» Assigned task:
Your task is to restate every entry below word for word and omit the images.

Content starts

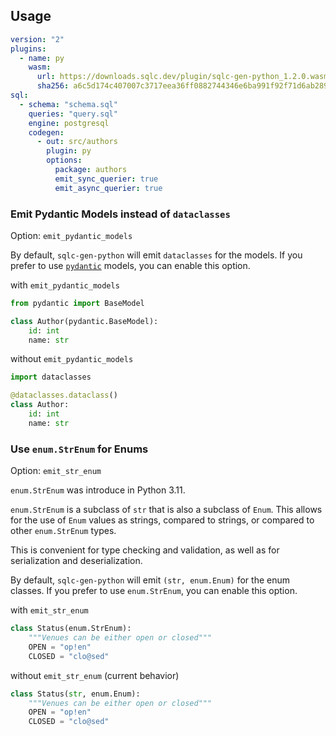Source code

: ## Usage

```yaml
version: "2"
plugins:
  - name: py
    wasm:
      url: https://downloads.sqlc.dev/plugin/sqlc-gen-python_1.2.0.wasm
      sha256: a6c5d174c407007c3717eea36ff0882744346e6ba991f92f71d6ab2895204c0e
sql:
  - schema: "schema.sql"
    queries: "query.sql"
    engine: postgresql
    codegen:
      - out: src/authors
        plugin: py
        options:
          package: authors
          emit_sync_querier: true
          emit_async_querier: true
```

### Emit Pydantic Models instead of `dataclasses`

Option: `emit_pydantic_models`

By default, `sqlc-gen-python` will emit `dataclasses` for the models. If you prefer to use [`pydantic`](https://docs.pydantic.dev/latest/) models, you can enable this option.

with `emit_pydantic_models`

```py
from pydantic import BaseModel

class Author(pydantic.BaseModel):
    id: int
    name: str
```

without `emit_pydantic_models`

```py
import dataclasses

@dataclasses.dataclass()
class Author:
    id: int
    name: str
```

### Use `enum.StrEnum` for Enums

Option: `emit_str_enum`

`enum.StrEnum` was introduce in Python 3.11.

`enum.StrEnum` is a subclass of `str` that is also a subclass of `Enum`. This allows for the use of `Enum` values as strings, compared to strings, or compared to other `enum.StrEnum` types.

This is convenient for type checking and validation, as well as for serialization and deserialization.

By default, `sqlc-gen-python` will emit `(str, enum.Enum)` for the enum classes. If you prefer to use `enum.StrEnum`, you can enable this option.

with `emit_str_enum`

```py
class Status(enum.StrEnum):
    """Venues can be either open or closed"""
    OPEN = "op!en"
    CLOSED = "clo@sed"
```

without `emit_str_enum` (current behavior)

```py
class Status(str, enum.Enum):
    """Venues can be either open or closed"""
    OPEN = "op!en"
    CLOSED = "clo@sed"
```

Content ends

» Task output:
Source code

: ## Usage

```yaml
version: "2"
plugins:
  - name: py
    wasm:
      url: https://downloads.sqlc.dev/plugin/sqlc-gen-python_1.2.0.wasm
      sha256: a6c5d174c407007c3717eea36ff0882744346e6ba991f92f71d6ab2895204c0e
sql:
  - schema: "schema.sql"
    queries: "query.sql"
    engine: postgresql
    codegen:
      - out: src/authors
        plugin: py
        options:
          package: authors
          emit_sync_querier: true
          emit_async_querier: true
```

### Emit Pydantic Models instead of `dataclasses`

Option: `emit_pydantic_models`

By default, `sqlc-gen-python` will emit `dataclasses` for the models. If you prefer to use [`pydantic`](https://docs.pydantic.dev/latest/) models, you can enable this option.

with `emit_pydantic_models`

```py
from pydantic import BaseModel

class Author(pydantic.BaseModel):
    id: int
    name: str
```

without `emit_pydantic_models`

```py
import dataclasses

@dataclasses.dataclass()
class Author:
    id: int
    name: str
```

### Use `enum.StrEnum` for Enums

Option: `emit_str_enum`

`enum.StrEnum` was introduce in Python 3.11.

`enum.StrEnum` is a subclass of `str` that is also a subclass of `Enum`. This allows for the use of `Enum` values as strings, compared to strings, or compared to other `enum.StrEnum` types.

This is convenient for type checking and validation, as well as for serialization and deserialization.

By default, `sqlc-gen-python` will emit `(str, enum.Enum)` for the enum classes. If you prefer to use `enum.StrEnum`, you can enable this option.

with `emit_str_enum`

```py
class Status(enum.StrEnum):
    """Venues can be either open or closed"""
    OPEN = "op!en"
    CLOSED = "clo@sed"
```

without `emit_str_enum` (current behavior)

```py
class Status(str, enum.Enum):
    """Venues can be either open or closed"""
    OPEN = "op!en"
    CLOSED = "clo@sed"
```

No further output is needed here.